Sialnya, aku adalah salah satu jenis manusia yang mengaku modern itu! Manusia yang terjebak dalam dinding-dinding tanpa pintu dan jendela.

Dulu—duluuuu sekali kala hidupku masih jauh dari peradaban, duniaku justru tak berbatas. Kala belum ada barang-barang berlabel ‘pintar’ beredar. Bahkan untuk menonton televisi dengan tayangan yang itu-itu saja, aku harus menunggu aki yang diisi ulang di ‘negara’ tetangga selama dua hari. Ah ya, kalian kan manusia modern. Mana tahu benda yang dulu kusebut aki. Aki bukan kakek-kakek. Aki itu accu, sumber listrik untuk televisi jadul yang gagal diet. *plak!*

Dulu itu duniaku masih indah sekali. Sungguh. Sekalipun aku tidak pernah melakukan perjalanan ala ‘My Trip My Adventure’ dan kawan-kawannya. Aku tidak pernah merasa frustrasi, meski aku tak memegang hape pintar dan meributkan jaringan serta batere lowbat. Aku lebih sering merasa bahagia, meski tak punya dompet, bahkan dengan saku yang selalu kosong.

Sungguh, kebahagiaan DULU terasa begitu sederhana.

Hei, kau pasti berpikir aku tipikal orang yang sulit move on. Atau bahkan berpikir kalau otakku mulai terjepit dan aku mulai stress dengan mengocehkan hal-hal tak penting. Cukup! Kalian benar kok.

Kenyataannnya, otakku belakangan terasa sempit sekali. Seiring bertambahnya usia, seiring berubahnya zaman, dinding-dinding besar mulai bertambah tinggi. Persis seperti Jakarta abad ini. Penuh gedung pencakar langit, gerah, panas, dan macet. Ya, otakku seakan mandeg. Tidak bisa lagi membuat hormon pembuat kebahagiaan dengan kilat.

Padahal dulu, aku bisa mendapat kebahagiaan dengan begitu mudah. Kebahagiaan primitif, namun kenangannya tak bisa sirna hingga kini.

Usiaku baru enam tahun kala aku menemukannya. Sebuah harta karun yang sangat berharga. Tolong jangan berpikir itu adalah setumpuk emas, rumah megah, arca purba dan sebangsannya. Dulu aku belum mengenal batasan semacam itu untuk kata “berharga”.

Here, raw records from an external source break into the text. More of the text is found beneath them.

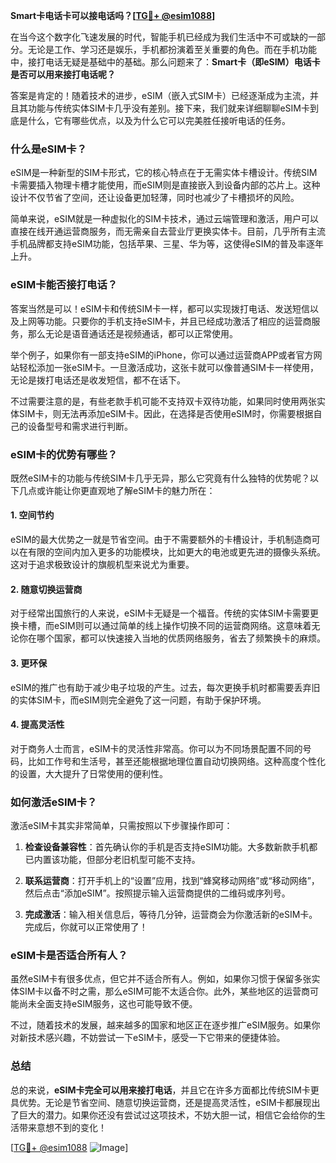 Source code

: **Smart卡电话卡可以接电话吗？[[TG💪+ @esim1088](https://t.me/s/esim1088)]**

在当今这个数字化飞速发展的时代，智能手机已经成为我们生活中不可或缺的一部分。无论是工作、学习还是娱乐，手机都扮演着至关重要的角色。而在手机功能中，接打电话无疑是基础中的基础。那么问题来了：**Smart卡（即eSIM）电话卡是否可以用来接打电话呢？**

答案是肯定的！随着技术的进步，eSIM（嵌入式SIM卡）已经逐渐成为主流，并且其功能与传统实体SIM卡几乎没有差别。接下来，我们就来详细聊聊eSIM卡到底是什么，它有哪些优点，以及为什么它可以完美胜任接听电话的任务。

### **什么是eSIM卡？**

eSIM是一种新型的SIM卡形式，它的核心特点在于无需实体卡槽设计。传统SIM卡需要插入物理卡槽才能使用，而eSIM则是直接嵌入到设备内部的芯片上。这种设计不仅节省了空间，还让设备更加轻薄，同时也减少了卡槽损坏的风险。

简单来说，eSIM就是一种虚拟化的SIM卡技术，通过云端管理和激活，用户可以直接在线开通运营商服务，而无需亲自去营业厅更换实体卡。目前，几乎所有主流手机品牌都支持eSIM功能，包括苹果、三星、华为等，这使得eSIM的普及率逐年上升。

### **eSIM卡能否接打电话？**

答案当然是可以！eSIM卡和传统SIM卡一样，都可以实现拨打电话、发送短信以及上网等功能。只要你的手机支持eSIM卡，并且已经成功激活了相应的运营商服务，那么无论是语音通话还是视频通话，都可以正常使用。

举个例子，如果你有一部支持eSIM的iPhone，你可以通过运营商APP或者官方网站轻松添加一张eSIM卡。一旦激活成功，这张卡就可以像普通SIM卡一样使用，无论是拨打电话还是收发短信，都不在话下。

不过需要注意的是，有些老款手机可能不支持双卡双待功能，如果同时使用两张实体SIM卡，则无法再添加eSIM卡。因此，在选择是否使用eSIM时，你需要根据自己的设备型号和需求进行判断。

### **eSIM卡的优势有哪些？**

既然eSIM卡的功能与传统SIM卡几乎无异，那么它究竟有什么独特的优势呢？以下几点或许能让你更直观地了解eSIM卡的魅力所在：

#### **1. 空间节约**
eSIM的最大优势之一就是节省空间。由于不需要额外的卡槽设计，手机制造商可以在有限的空间内加入更多的功能模块，比如更大的电池或更先进的摄像头系统。这对于追求极致设计的旗舰机型来说尤为重要。

#### **2. 随意切换运营商**
对于经常出国旅行的人来说，eSIM卡无疑是一个福音。传统的实体SIM卡需要更换卡槽，而eSIM则可以通过简单的线上操作切换不同的运营商网络。这意味着无论你在哪个国家，都可以快速接入当地的优质网络服务，省去了频繁换卡的麻烦。

#### **3. 更环保**
eSIM的推广也有助于减少电子垃圾的产生。过去，每次更换手机时都需要丢弃旧的实体SIM卡，而eSIM则完全避免了这一问题，有助于保护环境。

#### **4. 提高灵活性**
对于商务人士而言，eSIM卡的灵活性非常高。你可以为不同场景配置不同的号码，比如工作号和生活号，甚至还能根据地理位置自动切换网络。这种高度个性化的设置，大大提升了日常使用的便利性。

### **如何激活eSIM卡？**

激活eSIM卡其实非常简单，只需按照以下步骤操作即可：

1. **检查设备兼容性**：首先确认你的手机是否支持eSIM功能。大多数新款手机都已内置该功能，但部分老旧机型可能不支持。
   
2. **联系运营商**：打开手机上的“设置”应用，找到“蜂窝移动网络”或“移动网络”，然后点击“添加eSIM”。按照提示输入运营商提供的二维码或序列号。

3. **完成激活**：输入相关信息后，等待几分钟，运营商会为你激活新的eSIM卡。完成后，你就可以正常使用了！

### **eSIM卡是否适合所有人？**

虽然eSIM卡有很多优点，但它并不适合所有人。例如，如果你习惯于保留多张实体SIM卡以备不时之需，那么eSIM可能不太适合你。此外，某些地区的运营商可能尚未全面支持eSIM服务，这也可能导致不便。

不过，随着技术的发展，越来越多的国家和地区正在逐步推广eSIM服务。如果你对新技术感兴趣，不妨尝试一下eSIM卡，感受一下它带来的便捷体验。

### **总结**

总的来说，**eSIM卡完全可以用来接打电话**，并且它在许多方面都比传统SIM卡更具优势。无论是节省空间、随意切换运营商，还是提高灵活性，eSIM卡都展现出了巨大的潜力。如果你还没有尝试过这项技术，不妨大胆一试，相信它会给你的生活带来意想不到的变化！

[[TG💪+ @esim1088](https://t.me/s/esim1088) ![Image](https://i.postimg.cc/4NQfJmqS/Snipaste-2025-05-13-00-14-12.png)]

Yang kutemukan itu, hanya sebuah tempat—ah bukan, lebih tepatnya sebuah genangan air yang hanya muncul sesusai hujan. Dari sekumpulan air di atap yang jatuh bersamaan dalam jumlah besar. Genangan itu berbentuk elips tidak sempurna berdinding tanah yang dipenuhi lumut dan kerikil serta batu seukuran kepalan tangan.

Setelah hujan reda, aku pasti bergegas keluar rumah menuju genangan itu. Bahkan jika gerimis masih turun, dan kabut tebal menyelimuti, aku merasa lebih senang. Aku segera menyibukan diri di bibir genangan air yang airnya sangat jernih itu dengan beragam perlengkapan: kayu, batu, tanah, pasir, dan bunga. Lalu kubangun sebuah istana dan keluarga bahagia. Bibir genangan yang bagi orang terlihat seperti sampah, saat itu berubah lebih indah dari pantai di pulau Bali, Lombok, atau bahkan Hawaii.

Air jernih di genangan yang menampilkan pantulan pasir sisa bangunan rumah dan kerikil serta lumut, berubah menjadi lebih menakjubkan dari Bunaken, Raja Ampat, bahkan Barracuda. Dan liburanku aku terus berlanjut hingga ibu datang, menyeretku pulang dalam kondisi yang sudah basah kuyup. Aku tidak marah, tentu. Aku sangat bahagia, seakan baru pulang liburan ke tempat yang sangat indah.

Sayang sekali, kini aku tidak pernah lagi menemukan genangan itu. Mataku terfokus pada dinding-dinding yang telah kubangun tanpa sadar dalam waktu enam tahun, ditambah tiga tahun, ditambah tiga tahun lagi, lalu makin sempurna dengan tambahan tahun berikutnya.

Ah, aku rindu kebahagian sesegar udara selepas hujan itu. Kapan aku menemukannya kembali?